- [Collected data]:
■ ■ ■ ■ ■ ■ ■

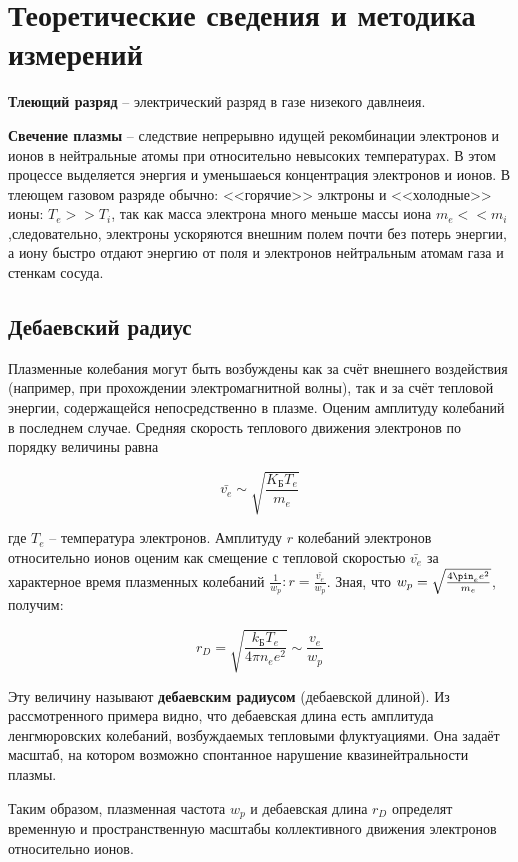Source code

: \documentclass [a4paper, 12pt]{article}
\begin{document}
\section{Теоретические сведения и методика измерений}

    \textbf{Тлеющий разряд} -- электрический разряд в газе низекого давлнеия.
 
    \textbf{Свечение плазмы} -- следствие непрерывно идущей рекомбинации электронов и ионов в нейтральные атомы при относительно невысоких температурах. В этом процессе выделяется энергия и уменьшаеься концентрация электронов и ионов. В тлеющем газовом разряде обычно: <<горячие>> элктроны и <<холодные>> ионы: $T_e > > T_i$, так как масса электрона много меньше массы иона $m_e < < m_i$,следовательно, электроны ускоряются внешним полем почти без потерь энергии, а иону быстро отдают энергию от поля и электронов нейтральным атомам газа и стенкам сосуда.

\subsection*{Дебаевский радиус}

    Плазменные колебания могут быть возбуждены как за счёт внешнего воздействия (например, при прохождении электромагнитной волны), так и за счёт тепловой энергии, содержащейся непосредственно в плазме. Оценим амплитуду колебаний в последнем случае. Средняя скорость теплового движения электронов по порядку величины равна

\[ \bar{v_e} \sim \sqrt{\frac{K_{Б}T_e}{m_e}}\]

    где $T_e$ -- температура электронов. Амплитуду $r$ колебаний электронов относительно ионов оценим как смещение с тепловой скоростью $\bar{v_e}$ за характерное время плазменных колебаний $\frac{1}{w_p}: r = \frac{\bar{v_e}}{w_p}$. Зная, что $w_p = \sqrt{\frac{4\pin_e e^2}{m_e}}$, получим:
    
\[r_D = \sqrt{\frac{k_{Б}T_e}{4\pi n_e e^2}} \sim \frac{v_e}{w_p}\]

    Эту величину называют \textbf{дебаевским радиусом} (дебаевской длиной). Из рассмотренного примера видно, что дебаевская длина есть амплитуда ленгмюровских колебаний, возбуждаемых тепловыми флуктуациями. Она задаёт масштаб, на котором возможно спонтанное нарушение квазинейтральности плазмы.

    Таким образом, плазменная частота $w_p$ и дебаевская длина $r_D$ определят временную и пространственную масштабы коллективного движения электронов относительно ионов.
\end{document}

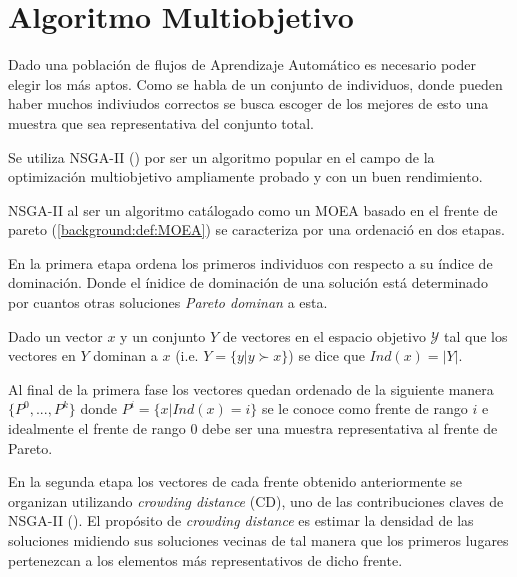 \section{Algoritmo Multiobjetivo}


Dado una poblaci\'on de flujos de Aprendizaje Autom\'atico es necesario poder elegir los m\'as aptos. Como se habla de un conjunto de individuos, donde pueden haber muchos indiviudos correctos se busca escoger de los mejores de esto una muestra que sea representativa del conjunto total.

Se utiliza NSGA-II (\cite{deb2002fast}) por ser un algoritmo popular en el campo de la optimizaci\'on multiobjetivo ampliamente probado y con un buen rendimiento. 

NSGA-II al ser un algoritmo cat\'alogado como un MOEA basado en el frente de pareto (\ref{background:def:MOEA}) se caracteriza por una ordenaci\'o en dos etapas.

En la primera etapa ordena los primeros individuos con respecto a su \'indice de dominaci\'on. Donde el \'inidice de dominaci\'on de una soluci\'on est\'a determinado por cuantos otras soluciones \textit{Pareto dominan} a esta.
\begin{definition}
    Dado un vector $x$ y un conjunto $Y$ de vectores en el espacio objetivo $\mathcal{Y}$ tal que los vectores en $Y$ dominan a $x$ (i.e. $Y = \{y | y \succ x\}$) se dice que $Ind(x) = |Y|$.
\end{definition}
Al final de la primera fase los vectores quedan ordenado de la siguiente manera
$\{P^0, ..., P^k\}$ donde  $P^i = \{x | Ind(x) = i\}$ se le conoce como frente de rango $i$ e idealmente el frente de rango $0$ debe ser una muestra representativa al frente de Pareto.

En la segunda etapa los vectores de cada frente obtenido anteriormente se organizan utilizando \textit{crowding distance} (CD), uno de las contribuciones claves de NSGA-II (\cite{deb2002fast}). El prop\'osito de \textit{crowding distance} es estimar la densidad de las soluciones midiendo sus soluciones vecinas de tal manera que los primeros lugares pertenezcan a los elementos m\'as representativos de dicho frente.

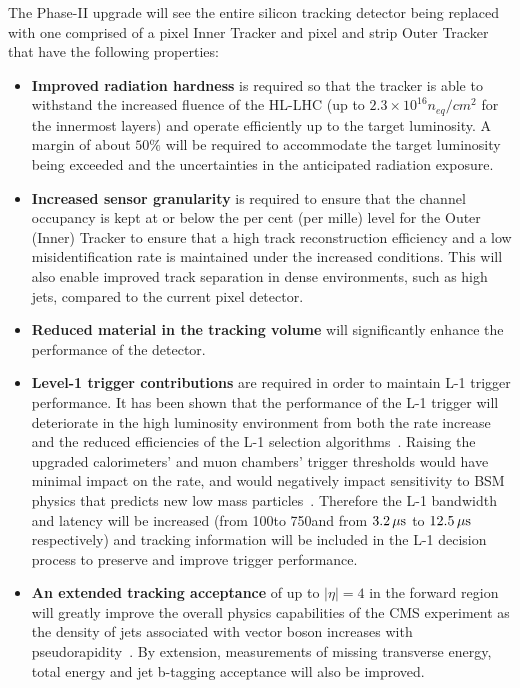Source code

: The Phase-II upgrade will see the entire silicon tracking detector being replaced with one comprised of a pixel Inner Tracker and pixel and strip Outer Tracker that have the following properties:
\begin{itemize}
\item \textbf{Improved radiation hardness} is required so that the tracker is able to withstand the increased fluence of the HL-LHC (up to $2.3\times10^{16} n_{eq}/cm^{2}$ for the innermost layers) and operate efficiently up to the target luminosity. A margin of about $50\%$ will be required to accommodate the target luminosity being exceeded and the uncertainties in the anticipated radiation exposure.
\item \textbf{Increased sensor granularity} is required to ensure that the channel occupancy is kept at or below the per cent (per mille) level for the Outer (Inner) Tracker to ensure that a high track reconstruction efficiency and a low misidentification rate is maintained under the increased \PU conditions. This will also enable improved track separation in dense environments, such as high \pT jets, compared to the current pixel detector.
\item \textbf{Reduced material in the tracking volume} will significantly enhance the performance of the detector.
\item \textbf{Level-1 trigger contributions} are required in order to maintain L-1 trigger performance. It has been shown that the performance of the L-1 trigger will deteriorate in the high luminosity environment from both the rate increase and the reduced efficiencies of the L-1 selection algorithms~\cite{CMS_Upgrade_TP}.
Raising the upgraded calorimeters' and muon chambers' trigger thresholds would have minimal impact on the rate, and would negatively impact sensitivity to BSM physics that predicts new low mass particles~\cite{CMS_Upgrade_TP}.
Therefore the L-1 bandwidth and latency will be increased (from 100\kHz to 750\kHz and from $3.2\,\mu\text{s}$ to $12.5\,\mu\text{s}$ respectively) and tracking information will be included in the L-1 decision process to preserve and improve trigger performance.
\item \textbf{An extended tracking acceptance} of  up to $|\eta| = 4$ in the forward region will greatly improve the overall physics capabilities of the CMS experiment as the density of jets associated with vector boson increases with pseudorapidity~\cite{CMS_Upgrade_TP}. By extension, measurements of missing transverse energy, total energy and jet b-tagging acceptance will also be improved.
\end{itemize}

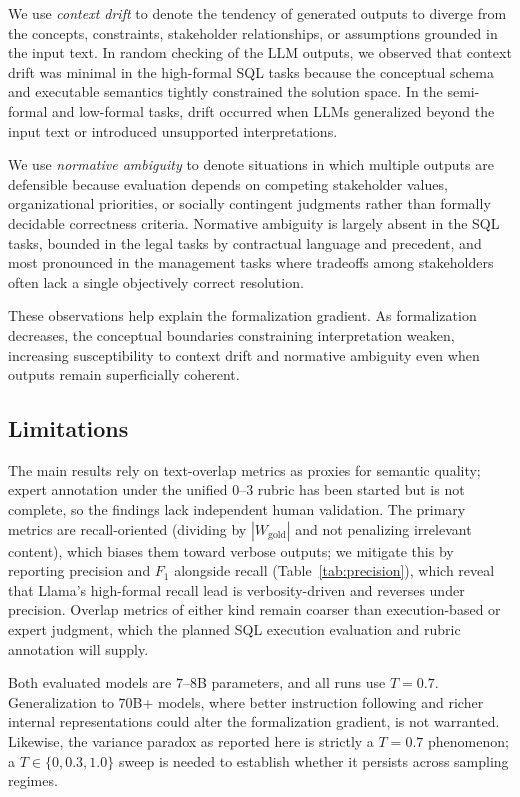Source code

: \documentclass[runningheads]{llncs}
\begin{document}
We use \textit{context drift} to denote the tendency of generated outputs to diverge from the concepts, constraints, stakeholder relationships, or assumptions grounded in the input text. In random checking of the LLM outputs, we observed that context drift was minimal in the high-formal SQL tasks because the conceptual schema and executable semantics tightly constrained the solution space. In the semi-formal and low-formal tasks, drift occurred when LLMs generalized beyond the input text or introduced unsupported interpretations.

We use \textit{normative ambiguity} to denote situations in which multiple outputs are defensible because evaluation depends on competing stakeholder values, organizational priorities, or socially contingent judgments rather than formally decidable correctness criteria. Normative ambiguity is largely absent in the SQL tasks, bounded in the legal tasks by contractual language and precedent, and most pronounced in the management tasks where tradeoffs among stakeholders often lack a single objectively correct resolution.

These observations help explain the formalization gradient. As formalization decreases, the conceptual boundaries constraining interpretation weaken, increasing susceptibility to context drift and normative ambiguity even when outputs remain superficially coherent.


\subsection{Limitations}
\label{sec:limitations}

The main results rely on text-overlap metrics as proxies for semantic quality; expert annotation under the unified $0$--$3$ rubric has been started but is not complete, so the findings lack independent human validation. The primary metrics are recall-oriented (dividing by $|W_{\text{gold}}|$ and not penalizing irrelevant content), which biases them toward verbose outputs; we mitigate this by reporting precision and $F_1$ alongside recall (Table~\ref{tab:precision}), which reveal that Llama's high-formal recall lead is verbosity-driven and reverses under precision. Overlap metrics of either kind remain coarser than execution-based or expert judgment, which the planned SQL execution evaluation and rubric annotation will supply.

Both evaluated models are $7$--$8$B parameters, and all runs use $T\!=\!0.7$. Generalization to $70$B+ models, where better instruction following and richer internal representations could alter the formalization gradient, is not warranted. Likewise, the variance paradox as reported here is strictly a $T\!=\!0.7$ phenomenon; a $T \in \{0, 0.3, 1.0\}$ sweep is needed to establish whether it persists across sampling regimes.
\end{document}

■ ■ ■ ■ ■ ■ ■

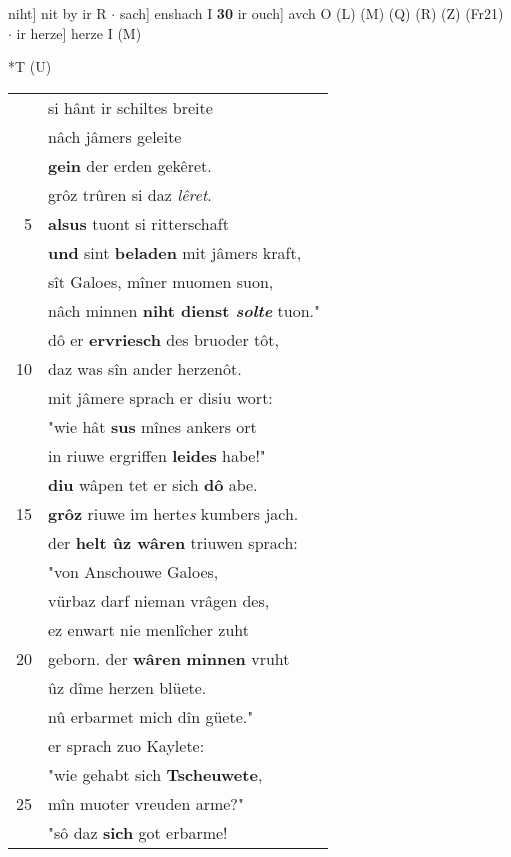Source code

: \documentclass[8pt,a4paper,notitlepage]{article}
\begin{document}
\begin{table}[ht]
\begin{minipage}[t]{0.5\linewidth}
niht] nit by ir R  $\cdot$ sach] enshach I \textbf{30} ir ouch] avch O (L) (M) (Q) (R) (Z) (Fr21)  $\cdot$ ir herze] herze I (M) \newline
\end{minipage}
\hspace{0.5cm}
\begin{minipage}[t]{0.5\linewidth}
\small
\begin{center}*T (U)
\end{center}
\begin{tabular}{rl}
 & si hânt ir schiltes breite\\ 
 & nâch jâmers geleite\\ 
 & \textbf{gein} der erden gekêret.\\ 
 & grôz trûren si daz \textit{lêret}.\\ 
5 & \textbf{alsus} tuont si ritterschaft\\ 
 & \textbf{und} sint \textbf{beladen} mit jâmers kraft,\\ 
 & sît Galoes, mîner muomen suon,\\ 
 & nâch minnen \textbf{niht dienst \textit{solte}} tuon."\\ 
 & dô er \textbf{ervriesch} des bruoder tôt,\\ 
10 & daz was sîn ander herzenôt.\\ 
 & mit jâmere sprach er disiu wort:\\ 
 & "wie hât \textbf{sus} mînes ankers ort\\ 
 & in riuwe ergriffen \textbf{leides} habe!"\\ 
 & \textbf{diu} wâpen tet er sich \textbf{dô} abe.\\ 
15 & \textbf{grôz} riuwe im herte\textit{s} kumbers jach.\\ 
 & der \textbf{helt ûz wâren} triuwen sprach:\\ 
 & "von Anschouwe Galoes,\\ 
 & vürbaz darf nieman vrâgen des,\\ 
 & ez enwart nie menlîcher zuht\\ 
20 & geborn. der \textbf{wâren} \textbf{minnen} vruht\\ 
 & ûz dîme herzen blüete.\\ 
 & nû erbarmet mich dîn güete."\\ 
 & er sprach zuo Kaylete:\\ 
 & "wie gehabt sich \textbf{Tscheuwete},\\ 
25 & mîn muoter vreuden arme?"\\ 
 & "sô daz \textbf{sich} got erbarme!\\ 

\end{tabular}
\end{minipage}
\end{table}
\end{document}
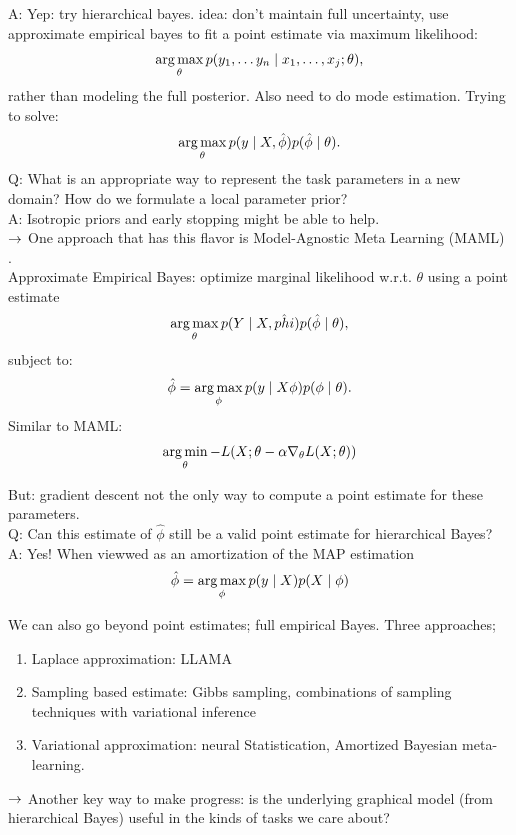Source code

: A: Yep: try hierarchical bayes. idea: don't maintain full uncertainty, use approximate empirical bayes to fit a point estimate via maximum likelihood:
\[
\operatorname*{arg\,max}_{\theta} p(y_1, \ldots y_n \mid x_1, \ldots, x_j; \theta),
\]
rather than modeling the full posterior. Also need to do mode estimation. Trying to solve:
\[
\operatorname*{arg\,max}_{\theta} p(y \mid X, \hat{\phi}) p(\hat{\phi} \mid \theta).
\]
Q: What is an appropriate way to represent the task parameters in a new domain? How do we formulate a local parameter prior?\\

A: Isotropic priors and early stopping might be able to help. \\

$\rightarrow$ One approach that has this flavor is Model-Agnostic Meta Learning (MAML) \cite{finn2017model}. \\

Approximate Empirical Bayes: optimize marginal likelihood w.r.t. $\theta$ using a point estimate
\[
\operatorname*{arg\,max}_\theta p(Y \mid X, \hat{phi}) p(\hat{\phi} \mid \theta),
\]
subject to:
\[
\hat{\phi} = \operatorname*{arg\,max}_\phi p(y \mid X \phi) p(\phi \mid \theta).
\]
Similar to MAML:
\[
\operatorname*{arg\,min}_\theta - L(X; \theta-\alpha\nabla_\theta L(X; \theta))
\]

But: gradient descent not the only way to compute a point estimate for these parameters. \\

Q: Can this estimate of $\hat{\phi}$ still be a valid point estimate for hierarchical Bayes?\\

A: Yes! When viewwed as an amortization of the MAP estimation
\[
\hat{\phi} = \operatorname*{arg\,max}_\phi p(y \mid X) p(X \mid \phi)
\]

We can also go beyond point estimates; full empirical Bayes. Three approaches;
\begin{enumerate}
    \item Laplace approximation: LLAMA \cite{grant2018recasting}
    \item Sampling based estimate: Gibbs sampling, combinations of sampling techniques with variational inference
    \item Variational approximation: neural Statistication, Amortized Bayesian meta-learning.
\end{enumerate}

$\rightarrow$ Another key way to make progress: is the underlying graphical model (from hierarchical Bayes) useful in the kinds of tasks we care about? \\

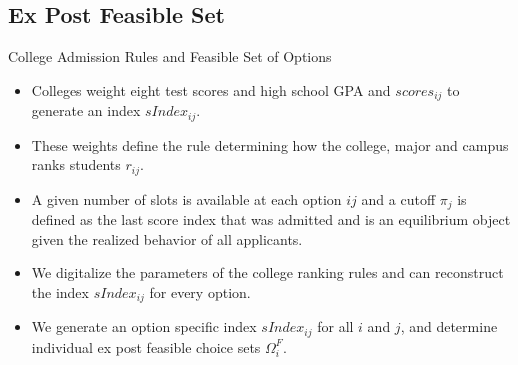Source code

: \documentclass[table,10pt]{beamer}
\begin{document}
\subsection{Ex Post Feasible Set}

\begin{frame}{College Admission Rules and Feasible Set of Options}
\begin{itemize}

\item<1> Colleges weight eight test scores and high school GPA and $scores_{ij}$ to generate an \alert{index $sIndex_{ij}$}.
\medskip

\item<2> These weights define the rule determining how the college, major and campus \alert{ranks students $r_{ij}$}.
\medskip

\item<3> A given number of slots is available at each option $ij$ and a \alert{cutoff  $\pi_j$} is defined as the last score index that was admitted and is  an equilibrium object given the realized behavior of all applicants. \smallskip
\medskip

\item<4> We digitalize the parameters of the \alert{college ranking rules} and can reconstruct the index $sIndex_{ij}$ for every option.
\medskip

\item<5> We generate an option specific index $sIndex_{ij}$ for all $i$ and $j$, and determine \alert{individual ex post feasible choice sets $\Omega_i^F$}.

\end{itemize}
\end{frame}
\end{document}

■ ■ ■ ■ ■ ■ ■

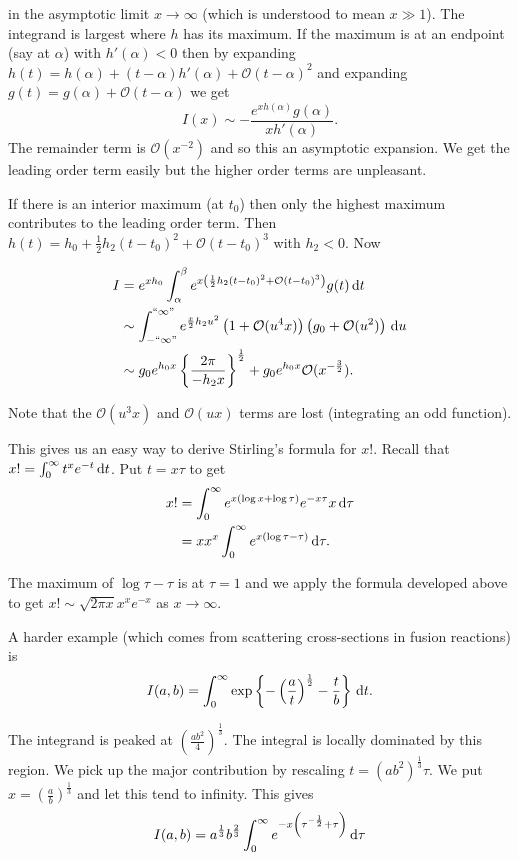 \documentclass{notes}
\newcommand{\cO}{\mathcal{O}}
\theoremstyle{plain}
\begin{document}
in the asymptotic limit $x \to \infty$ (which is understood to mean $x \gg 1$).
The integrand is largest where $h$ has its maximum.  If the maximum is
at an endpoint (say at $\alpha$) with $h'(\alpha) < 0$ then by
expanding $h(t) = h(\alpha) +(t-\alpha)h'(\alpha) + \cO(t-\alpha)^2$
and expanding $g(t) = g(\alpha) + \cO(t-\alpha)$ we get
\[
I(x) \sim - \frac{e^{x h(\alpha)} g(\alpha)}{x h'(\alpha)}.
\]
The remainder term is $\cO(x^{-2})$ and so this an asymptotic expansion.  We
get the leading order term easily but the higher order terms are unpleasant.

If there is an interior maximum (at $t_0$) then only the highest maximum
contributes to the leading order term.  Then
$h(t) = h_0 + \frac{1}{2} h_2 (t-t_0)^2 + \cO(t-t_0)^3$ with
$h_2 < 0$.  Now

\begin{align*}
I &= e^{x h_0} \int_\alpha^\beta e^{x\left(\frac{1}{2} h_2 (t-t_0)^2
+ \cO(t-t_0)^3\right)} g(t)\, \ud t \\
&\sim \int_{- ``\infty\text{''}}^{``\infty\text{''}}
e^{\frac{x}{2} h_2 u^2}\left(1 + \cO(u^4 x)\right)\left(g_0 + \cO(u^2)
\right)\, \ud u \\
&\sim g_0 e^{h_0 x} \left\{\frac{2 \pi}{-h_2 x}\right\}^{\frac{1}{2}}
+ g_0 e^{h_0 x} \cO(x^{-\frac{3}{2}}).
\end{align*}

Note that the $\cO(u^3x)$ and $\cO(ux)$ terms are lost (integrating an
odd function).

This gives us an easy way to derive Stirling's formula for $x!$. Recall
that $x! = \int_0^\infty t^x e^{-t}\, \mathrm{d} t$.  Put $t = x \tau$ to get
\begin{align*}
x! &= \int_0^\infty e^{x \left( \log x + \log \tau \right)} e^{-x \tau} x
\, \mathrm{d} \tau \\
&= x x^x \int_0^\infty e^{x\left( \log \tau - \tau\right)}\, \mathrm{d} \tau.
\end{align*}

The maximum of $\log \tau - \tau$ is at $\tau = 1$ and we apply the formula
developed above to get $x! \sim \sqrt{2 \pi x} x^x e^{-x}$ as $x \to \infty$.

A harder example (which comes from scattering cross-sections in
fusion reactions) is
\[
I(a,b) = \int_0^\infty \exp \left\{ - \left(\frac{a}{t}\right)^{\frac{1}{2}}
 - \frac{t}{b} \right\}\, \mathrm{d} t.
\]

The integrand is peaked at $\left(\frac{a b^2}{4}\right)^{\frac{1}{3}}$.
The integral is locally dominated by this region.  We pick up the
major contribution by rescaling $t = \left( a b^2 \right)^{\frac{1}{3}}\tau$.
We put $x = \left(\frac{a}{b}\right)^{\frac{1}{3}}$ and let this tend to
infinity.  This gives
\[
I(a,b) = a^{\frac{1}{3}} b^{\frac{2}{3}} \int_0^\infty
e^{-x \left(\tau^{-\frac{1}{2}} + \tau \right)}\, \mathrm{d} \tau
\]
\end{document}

■ ■ ■ ■ ■ ■ ■

- [EXERCISE REQUIREMENTS]: Every line containing the string "minnen" is required; copy each such line from the data.

- [OUTPUT OF THE TASK]:
 & nâch minnen \textbf{niht dienst \textit{solte}} tuon."\\ 
20 & geborn. der \textbf{wâren} \textbf{minnen} vruht\\ 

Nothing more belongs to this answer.